Protect Local Control

Ensuring Community Rights
To Pass Smokefree Ordinances

Action Alert


Publication Date: 2004-01-06
Now is your opportunity to tell your elected officials how you feel about smokefree air. In the next two weeks Washington State legislators have the opportunity to pass a strong comprehensive smokefree law to protect Washington workers and residents from the health risks associated with secondhand smoke.

This law should not only protect residents from secondhand smoke, but also allow local municipalities to pass their own strong smokefree workplace ordinances. 

We need your help to encourage legislators to support a strong, comprehensive smokefree law that also protects local control.


  1. Call your legislators through the Legislative Hotline at 1-800-562-6000 and ask them to support a 100% smokefree workplace law to protect all workers and residents from secondhand smoke!
  2. Write letters to the editors to demonstrate your support. Lawmakers read letters to the editor, and your letter can make a difference. Send your letters to the following newspapers:

    Seattle Times: Letters to the Editor, PO Box 70, Seattle, WA 98111
    or via email at

    Seattle Post Intelligencer: P-I Letters to the Editor, Box 1909, Seattle, WA 98111
    or via email at
  3. For more information, contact Washington BREATHE at (206) 674-4185 or ANR at (510) 841-3032 Thank you!

Why do we need a smokefree workplace law in Washington?
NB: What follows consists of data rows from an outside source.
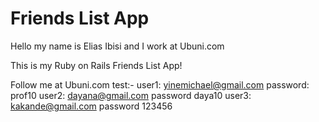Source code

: # Friends List App

Hello my name is Elias Ibisi  and I work at Ubuni.com

This is my Ruby on Rails Friends List App!

Follow me at Ubuni.com
test:-
user1: yinemichael@gmail.com  password: prof10
user2: dayana@gmail.com  password daya10
user3: kakande@gmail.com password 123456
  • Everyone deserves the right to breathe safe clean air. For every eight smokers the tobacco industry kills, it takes one nonsmoker with them. Secondhand smoke is the third leading cause of preventable death in this country, killing 53,000 nonsmokers in the U.S. each year.
  • Local municipalities should have the right to pass strong smokefree ordinances. This law would protect local control, and ensure that communities could pass stronger smokefree policies.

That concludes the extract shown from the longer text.